# 6 - Change Data Capture with AUTO CDC with Slowing Changing Dimensions (SCD) TYPE 1

##### NOTE: The AUTO CDC APIs replace the APPLY CHANGES APIs, and have the same syntax. The APPLY CHANGES APIs are still available, but Databricks recommends using the AUTO CDC APIs in their place.

In this demonstration, we will continue to build our pipeline by ingesting **customer** data into our pipeline. The customer data includes new customers, customers who have deleted their accounts, and customers who have updated their information (such as address, email, etc.). We will need to build our customer pipeline by implementing change data capture (CDC) for customer data using SCD Type 1 (Type 2 is outside the scope of this course).

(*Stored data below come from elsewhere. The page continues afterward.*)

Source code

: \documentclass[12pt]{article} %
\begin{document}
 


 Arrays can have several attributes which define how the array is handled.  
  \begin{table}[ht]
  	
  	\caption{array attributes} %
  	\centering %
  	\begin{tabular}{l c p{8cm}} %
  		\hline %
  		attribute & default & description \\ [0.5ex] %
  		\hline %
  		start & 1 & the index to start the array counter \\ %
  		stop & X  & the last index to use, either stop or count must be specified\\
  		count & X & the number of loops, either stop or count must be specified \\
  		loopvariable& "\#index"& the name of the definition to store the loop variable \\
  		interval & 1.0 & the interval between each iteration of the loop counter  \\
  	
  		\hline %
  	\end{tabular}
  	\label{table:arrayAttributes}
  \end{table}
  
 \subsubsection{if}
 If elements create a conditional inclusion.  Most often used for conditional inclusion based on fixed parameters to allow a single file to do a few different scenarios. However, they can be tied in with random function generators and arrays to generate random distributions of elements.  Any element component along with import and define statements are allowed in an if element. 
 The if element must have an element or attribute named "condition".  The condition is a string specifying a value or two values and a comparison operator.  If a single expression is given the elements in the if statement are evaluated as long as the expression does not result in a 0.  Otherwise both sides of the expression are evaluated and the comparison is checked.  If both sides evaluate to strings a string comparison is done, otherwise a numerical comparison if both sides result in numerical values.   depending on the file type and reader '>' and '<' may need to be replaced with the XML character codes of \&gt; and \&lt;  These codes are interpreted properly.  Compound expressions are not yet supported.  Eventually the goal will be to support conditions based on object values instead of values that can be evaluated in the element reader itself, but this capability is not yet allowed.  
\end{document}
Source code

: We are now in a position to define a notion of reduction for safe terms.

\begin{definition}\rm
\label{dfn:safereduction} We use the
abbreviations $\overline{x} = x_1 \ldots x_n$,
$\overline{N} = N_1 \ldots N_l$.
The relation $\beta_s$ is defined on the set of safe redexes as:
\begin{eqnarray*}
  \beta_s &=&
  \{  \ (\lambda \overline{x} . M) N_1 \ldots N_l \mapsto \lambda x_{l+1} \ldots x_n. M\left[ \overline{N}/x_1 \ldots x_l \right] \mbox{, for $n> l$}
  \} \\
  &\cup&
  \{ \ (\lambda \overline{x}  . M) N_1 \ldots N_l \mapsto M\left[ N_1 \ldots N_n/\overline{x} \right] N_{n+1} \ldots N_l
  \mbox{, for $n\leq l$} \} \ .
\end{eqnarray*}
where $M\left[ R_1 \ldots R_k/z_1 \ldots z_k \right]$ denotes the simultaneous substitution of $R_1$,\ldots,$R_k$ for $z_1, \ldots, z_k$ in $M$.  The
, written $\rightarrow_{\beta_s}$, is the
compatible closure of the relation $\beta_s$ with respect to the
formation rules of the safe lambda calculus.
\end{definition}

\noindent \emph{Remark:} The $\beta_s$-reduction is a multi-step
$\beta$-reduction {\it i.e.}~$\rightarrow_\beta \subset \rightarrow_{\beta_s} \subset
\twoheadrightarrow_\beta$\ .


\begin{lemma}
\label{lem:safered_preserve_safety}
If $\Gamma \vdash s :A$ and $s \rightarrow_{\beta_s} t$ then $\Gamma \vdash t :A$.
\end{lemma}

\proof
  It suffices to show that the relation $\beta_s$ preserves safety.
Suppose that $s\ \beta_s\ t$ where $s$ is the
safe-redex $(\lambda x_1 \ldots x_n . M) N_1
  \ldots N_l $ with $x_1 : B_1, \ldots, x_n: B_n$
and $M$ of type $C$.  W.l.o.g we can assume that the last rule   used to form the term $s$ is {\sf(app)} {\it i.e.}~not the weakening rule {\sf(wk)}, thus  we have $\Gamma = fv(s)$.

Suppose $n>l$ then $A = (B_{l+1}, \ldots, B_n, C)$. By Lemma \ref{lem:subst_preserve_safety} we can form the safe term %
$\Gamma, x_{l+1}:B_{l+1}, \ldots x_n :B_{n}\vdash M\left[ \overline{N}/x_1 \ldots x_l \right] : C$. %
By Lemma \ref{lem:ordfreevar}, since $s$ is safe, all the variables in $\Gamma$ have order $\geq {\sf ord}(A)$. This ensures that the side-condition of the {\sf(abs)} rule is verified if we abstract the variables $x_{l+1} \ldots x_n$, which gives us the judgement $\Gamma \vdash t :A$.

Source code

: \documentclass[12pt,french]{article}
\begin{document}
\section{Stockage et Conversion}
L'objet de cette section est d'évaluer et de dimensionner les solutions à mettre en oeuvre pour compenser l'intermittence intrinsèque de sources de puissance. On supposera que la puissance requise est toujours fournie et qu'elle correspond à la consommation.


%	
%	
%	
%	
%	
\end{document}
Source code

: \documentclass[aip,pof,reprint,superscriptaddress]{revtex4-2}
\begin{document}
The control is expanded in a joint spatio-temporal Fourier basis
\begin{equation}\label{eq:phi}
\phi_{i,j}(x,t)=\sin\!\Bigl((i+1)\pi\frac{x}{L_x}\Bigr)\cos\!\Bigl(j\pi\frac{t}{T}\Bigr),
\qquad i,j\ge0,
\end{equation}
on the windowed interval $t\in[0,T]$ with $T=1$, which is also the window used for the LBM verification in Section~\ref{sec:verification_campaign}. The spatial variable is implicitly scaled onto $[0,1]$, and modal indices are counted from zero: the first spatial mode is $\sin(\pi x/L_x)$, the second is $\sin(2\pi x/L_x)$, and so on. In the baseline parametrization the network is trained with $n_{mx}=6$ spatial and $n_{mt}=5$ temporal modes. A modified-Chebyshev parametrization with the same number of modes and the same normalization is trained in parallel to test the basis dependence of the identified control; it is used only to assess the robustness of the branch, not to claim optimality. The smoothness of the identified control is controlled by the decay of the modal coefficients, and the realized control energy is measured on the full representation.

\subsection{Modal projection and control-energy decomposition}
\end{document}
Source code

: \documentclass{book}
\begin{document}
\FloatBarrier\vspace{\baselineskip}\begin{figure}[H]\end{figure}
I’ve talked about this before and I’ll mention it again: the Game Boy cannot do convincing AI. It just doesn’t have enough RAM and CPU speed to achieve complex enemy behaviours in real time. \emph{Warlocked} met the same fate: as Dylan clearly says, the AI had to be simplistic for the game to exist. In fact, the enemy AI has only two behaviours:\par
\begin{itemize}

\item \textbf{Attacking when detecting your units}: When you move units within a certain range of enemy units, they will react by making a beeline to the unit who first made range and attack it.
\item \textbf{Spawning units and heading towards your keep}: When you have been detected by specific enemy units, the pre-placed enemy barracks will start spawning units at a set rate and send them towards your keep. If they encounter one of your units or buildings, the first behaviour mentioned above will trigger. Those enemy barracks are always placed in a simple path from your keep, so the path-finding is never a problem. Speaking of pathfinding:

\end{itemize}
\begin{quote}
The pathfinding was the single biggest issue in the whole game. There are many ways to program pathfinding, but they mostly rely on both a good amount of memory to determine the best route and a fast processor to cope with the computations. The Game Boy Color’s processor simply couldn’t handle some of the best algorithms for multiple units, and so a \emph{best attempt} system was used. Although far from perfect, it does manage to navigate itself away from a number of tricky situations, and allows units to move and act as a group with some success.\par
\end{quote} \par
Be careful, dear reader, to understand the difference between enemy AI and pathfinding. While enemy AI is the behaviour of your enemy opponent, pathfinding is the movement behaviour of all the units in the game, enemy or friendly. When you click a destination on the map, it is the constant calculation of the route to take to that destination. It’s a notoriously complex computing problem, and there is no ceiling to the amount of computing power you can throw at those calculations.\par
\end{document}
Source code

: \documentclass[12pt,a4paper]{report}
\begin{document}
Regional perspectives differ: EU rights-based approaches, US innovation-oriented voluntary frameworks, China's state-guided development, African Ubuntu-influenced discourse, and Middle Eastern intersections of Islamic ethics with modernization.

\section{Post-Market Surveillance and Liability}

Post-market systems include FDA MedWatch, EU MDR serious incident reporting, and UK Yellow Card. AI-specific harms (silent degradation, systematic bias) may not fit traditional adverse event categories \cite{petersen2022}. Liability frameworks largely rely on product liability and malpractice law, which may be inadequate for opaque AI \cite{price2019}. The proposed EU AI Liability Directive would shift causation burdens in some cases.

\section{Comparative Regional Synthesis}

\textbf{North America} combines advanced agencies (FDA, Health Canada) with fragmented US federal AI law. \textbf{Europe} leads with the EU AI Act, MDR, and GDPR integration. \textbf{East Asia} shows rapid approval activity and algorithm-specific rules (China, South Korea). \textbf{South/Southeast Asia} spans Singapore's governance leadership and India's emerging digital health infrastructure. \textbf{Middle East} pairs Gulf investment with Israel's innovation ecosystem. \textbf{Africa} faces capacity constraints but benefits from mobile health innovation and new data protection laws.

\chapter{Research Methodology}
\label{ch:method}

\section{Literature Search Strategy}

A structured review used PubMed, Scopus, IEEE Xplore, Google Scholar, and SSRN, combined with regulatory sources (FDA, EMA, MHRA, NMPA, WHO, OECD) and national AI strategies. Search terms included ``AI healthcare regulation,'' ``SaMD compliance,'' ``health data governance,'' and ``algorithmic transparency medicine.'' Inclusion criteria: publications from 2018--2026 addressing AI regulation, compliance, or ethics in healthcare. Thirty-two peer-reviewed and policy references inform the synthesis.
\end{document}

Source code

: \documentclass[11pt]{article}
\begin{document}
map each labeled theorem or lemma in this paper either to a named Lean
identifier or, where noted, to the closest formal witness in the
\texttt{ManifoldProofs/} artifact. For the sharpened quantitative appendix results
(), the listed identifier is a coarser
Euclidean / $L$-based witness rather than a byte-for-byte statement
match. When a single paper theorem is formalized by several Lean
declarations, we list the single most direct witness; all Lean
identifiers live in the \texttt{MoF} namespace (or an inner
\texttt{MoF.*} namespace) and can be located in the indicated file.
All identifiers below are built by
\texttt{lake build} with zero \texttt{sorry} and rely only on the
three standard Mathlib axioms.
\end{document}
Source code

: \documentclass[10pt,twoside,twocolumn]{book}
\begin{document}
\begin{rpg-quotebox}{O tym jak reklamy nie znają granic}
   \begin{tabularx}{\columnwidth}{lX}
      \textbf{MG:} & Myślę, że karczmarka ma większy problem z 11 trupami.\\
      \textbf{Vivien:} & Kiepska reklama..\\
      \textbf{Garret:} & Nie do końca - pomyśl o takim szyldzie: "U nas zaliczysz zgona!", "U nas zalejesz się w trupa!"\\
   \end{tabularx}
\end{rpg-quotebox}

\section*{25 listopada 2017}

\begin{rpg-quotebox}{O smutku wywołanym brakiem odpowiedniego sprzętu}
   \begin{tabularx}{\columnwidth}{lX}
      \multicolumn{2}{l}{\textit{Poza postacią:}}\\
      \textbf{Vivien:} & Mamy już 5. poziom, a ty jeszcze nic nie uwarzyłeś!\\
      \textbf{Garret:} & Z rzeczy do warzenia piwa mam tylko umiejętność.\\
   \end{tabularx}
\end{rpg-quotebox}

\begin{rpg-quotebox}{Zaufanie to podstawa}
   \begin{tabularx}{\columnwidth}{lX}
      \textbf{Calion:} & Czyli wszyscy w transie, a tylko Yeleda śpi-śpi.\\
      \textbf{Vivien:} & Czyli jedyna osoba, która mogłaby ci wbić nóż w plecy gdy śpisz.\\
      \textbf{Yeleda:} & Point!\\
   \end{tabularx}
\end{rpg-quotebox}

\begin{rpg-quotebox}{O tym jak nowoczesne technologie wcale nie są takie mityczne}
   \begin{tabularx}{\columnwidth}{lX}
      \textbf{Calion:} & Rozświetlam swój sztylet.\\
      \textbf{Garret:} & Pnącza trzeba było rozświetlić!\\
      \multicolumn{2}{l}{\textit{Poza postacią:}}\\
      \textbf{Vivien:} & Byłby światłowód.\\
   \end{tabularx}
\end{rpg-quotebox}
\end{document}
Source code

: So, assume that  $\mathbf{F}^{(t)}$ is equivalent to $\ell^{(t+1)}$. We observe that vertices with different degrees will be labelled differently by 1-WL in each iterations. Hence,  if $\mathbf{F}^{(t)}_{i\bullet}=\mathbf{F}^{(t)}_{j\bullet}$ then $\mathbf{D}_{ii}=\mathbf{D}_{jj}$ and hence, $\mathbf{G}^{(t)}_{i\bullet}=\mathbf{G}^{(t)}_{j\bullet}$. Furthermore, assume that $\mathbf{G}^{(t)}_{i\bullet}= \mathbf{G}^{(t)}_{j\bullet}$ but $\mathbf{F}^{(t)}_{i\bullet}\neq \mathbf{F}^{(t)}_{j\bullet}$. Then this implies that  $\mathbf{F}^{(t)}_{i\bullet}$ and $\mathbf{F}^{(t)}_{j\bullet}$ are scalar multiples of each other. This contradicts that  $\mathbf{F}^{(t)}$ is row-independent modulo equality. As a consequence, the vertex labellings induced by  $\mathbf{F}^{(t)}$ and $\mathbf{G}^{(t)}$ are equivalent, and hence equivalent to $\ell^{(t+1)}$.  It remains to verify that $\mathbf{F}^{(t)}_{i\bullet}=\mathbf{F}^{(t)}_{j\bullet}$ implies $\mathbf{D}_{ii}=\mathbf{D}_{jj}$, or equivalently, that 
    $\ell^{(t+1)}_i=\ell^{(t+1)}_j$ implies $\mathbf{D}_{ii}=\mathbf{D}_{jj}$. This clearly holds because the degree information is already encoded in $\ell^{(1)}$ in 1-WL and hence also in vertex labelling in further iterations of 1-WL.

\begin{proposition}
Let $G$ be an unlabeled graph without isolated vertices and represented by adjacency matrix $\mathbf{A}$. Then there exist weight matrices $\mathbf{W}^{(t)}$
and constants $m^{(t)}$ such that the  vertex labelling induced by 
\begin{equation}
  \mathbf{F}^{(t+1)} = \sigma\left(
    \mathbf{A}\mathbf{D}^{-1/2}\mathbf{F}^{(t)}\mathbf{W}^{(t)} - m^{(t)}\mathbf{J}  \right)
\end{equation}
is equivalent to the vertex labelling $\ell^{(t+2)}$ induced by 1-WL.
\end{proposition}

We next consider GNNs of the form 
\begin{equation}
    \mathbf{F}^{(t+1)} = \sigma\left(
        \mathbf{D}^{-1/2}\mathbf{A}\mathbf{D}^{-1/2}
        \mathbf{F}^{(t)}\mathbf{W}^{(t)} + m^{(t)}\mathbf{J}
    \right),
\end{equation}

The customer pipeline flow will:

- The bronze table uses **Auto Loader** to ingest JSON data from cloud object storage with SQL (`FROM STREAM`).
- A table is defined to enforce constraints before passing records to the silver layer.
- `AUTO CDC` is used to automatically process CDC data into the silver layer as a Type 1.
- A gold table is defined to create a materialized view of the current customers with updated information (dropped customers, new customers and updated customer information).



### Learning Objectives

By the end of this lesson, students should feel comfortable:
- Apply the `AUTO CDC` operation in Lakeflow Spark Declarative Pipelines to process change data capture (CDC) by integrating and updating incoming data from a source stream into an existing Delta table, ensuring data accuracy and consistency.
- Analyze Slowly Changing Dimensions (SCD Type 1) tables within Lakeflow Spark Declarative Pipelines to effectively update, insert and drop customers in dimensional data, managing the state of records over time using appropriate keys, versioning, and timestamps.


## A. Environment Configuration

Set up the environment variables for this course.


In [0]:
# Define catalog, schema, and volume paths
CATALOG_NAME = 'ldp_demo'
SCHEMA_NAME = 'ldp_schema'
VOLUME_NAME = 'raw'
WORKING_DIR = f'/Volumes/{CATALOG_NAME}/{SCHEMA_NAME}/{VOLUME_NAME}'

print(f'Catalog: {CATALOG_NAME}')
print(f'Schema: {SCHEMA_NAME}')
print(f'Volume Path: {WORKING_DIR}')


## B. Explore the Customer Data Source Files

1. Run the cell below to programmatically view the files in your `/Volumes/ldp_demo/ldp_schema/raw/customers` volume. Confirm you only see one **00.json** file for customers.


In [0]:
spark.sql(f'LIST "{WORKING_DIR}/customers"').display()


2. Run the query below to explore the customers **00.json** file. Note the following:

   a. The file contains customer information.

   b. It includes general customer information such as **email**, **name**, and **address**.

   c. The **timestamp** column specifies the logical order of customer events in the source data.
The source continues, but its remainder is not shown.